● **What you have to do**
Return the lines from the line containing "- sBTC balances in Stacks" through the last line of the material below, exactly as they appear and with no others.
Extracted data START
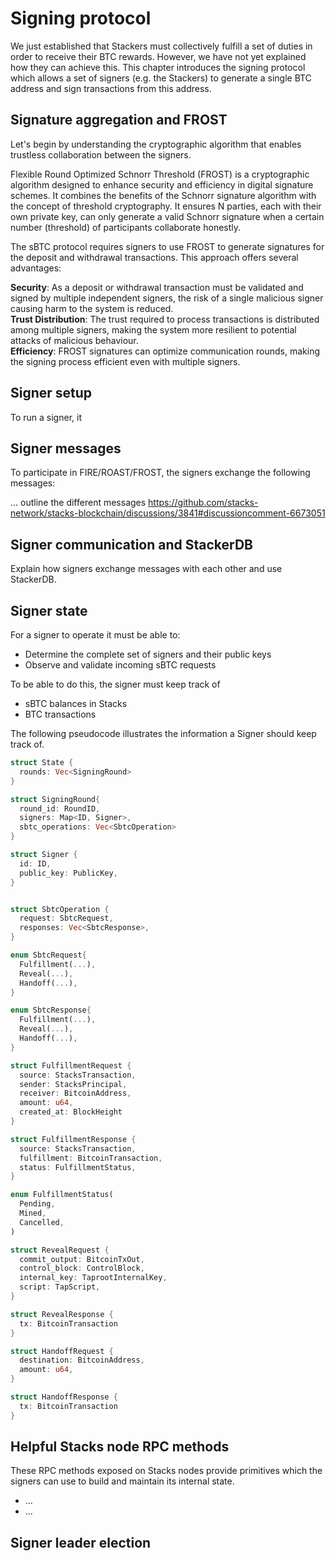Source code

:# Signing protocol
We just established that Stackers must collectively fulfill a set of duties in order to receive their BTC rewards.
However, we have not yet explained how they can achieve this.
This chapter introduces the signing protocol which allows a set of signers (e.g. the Stackers) to generate a single BTC address and sign transactions from this address.

## Signature aggregation and FROST
Let's begin by understanding the cryptographic algorithm that enables trustless collaboration between the signers.

Flexible Round Optimized Schnorr Threshold (FROST) is a cryptographic algorithm designed to enhance security and efficiency in digital signature schemes. It combines the benefits of the Schnorr signature algorithm with the concept of threshold cryptography. It ensures N parties, each with their own private key, can only generate a valid Schnorr signature when a certain number (threshold) of participants collaborate honestly.  

The sBTC protocol requires signers to use FROST to generate signatures for the deposit and withdrawal transactions. This approach offers several advantages:

**Security**: As a deposit or withdrawal transaction must be validated and signed by multiple independent signers, the risk of a single malicious signer causing harm to the system is reduced.  
**Trust Distribution**: The trust required to process transactions is distributed among multiple signers, making the system more resilient to potential attacks of malicious behaviour.  
**Efficiency**: FROST signatures can optimize communication rounds, making the signing process efficient even with multiple signers.

## Signer setup
To run a signer, it 

## Signer messages
To participate in FIRE/ROAST/FROST, the signers exchange the following messages:

... outline the different messages https://github.com/stacks-network/stacks-blockchain/discussions/3841#discussioncomment-6673051

## Signer communication and StackerDB
Explain how signers exchange messages with each other and use StackerDB.

## Signer state
For a signer to operate it must be able to:

- Determine the complete set of signers and their public keys
- Observe and validate incoming sBTC requests

To be able to do this, the signer must keep track of

- sBTC balances in Stacks
- BTC transactions

The following pseudocode illustrates the information a Signer should keep track of.

```rust
struct State {
  rounds: Vec<SigningRound>
}

struct SigningRound{
  round_id: RoundID,
  signers: Map<ID, Signer>,
  sbtc_operations: Vec<SbtcOperation>
}

struct Signer {
  id: ID,
  public_key: PublicKey,
}


struct SbtcOperation {
  request: SbtcRequest,
  responses: Vec<SbtcResponse>,
}

enum SbtcRequest{
  Fulfillment(...),
  Reveal(...),
  Handoff(...),
}

enum SbtcResponse{
  Fulfillment(...),
  Reveal(...),
  Handoff(...),
}

struct FulfillmentRequest {
  source: StacksTransaction,
  sender: StacksPrincipal,
  receiver: BitcoinAddress,
  amount: u64,
  created_at: BlockHeight
}

struct FulfillmentResponse {
  source: StacksTransaction,
  fulfillment: BitcoinTransaction,
  status: FulfillmentStatus,
}

enum FulfillmentStatus(
  Pending,  
  Mined,
  Cancelled,
)

struct RevealRequest {
  commit_output: BitcoinTxOut,
  control_block: ControlBlock,
  internal_key: TaprootInternalKey,
  script: TapScript,
}

struct RevealResponse {
  tx: BitcoinTransaction
}

struct HandoffRequest {
  destination: BitcoinAddress,
  amount: u64,
}

struct HandoffResponse {
  tx: BitcoinTransaction
}

```

## Helpful Stacks node RPC methods
These RPC methods exposed on Stacks nodes provide primitives which the signers can use to build and maintain its internal state.

* ...
* ...

## Signer leader election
Extracted data END
● **Result**
- sBTC balances in Stacks
- BTC transactions

The following pseudocode illustrates the information a Signer should keep track of.

```rust
struct State {
  rounds: Vec<SigningRound>
}

struct SigningRound{
  round_id: RoundID,
  signers: Map<ID, Signer>,
  sbtc_operations: Vec<SbtcOperation>
}

struct Signer {
  id: ID,
  public_key: PublicKey,
}


struct SbtcOperation {
  request: SbtcRequest,
  responses: Vec<SbtcResponse>,
}

enum SbtcRequest{
  Fulfillment(...),
  Reveal(...),
  Handoff(...),
}

enum SbtcResponse{
  Fulfillment(...),
  Reveal(...),
  Handoff(...),
}

struct FulfillmentRequest {
  source: StacksTransaction,
  sender: StacksPrincipal,
  receiver: BitcoinAddress,
  amount: u64,
  created_at: BlockHeight
}

struct FulfillmentResponse {
  source: StacksTransaction,
  fulfillment: BitcoinTransaction,
  status: FulfillmentStatus,
}

enum FulfillmentStatus(
  Pending,  
  Mined,
  Cancelled,
)

struct RevealRequest {
  commit_output: BitcoinTxOut,
  control_block: ControlBlock,
  internal_key: TaprootInternalKey,
  script: TapScript,
}

struct RevealResponse {
  tx: BitcoinTransaction
}

struct HandoffRequest {
  destination: BitcoinAddress,
  amount: u64,
}

struct HandoffResponse {
  tx: BitcoinTransaction
}

```

## Helpful Stacks node RPC methods
These RPC methods exposed on Stacks nodes provide primitives which the signers can use to build and maintain its internal state.

* ...
* ...

## Signer leader election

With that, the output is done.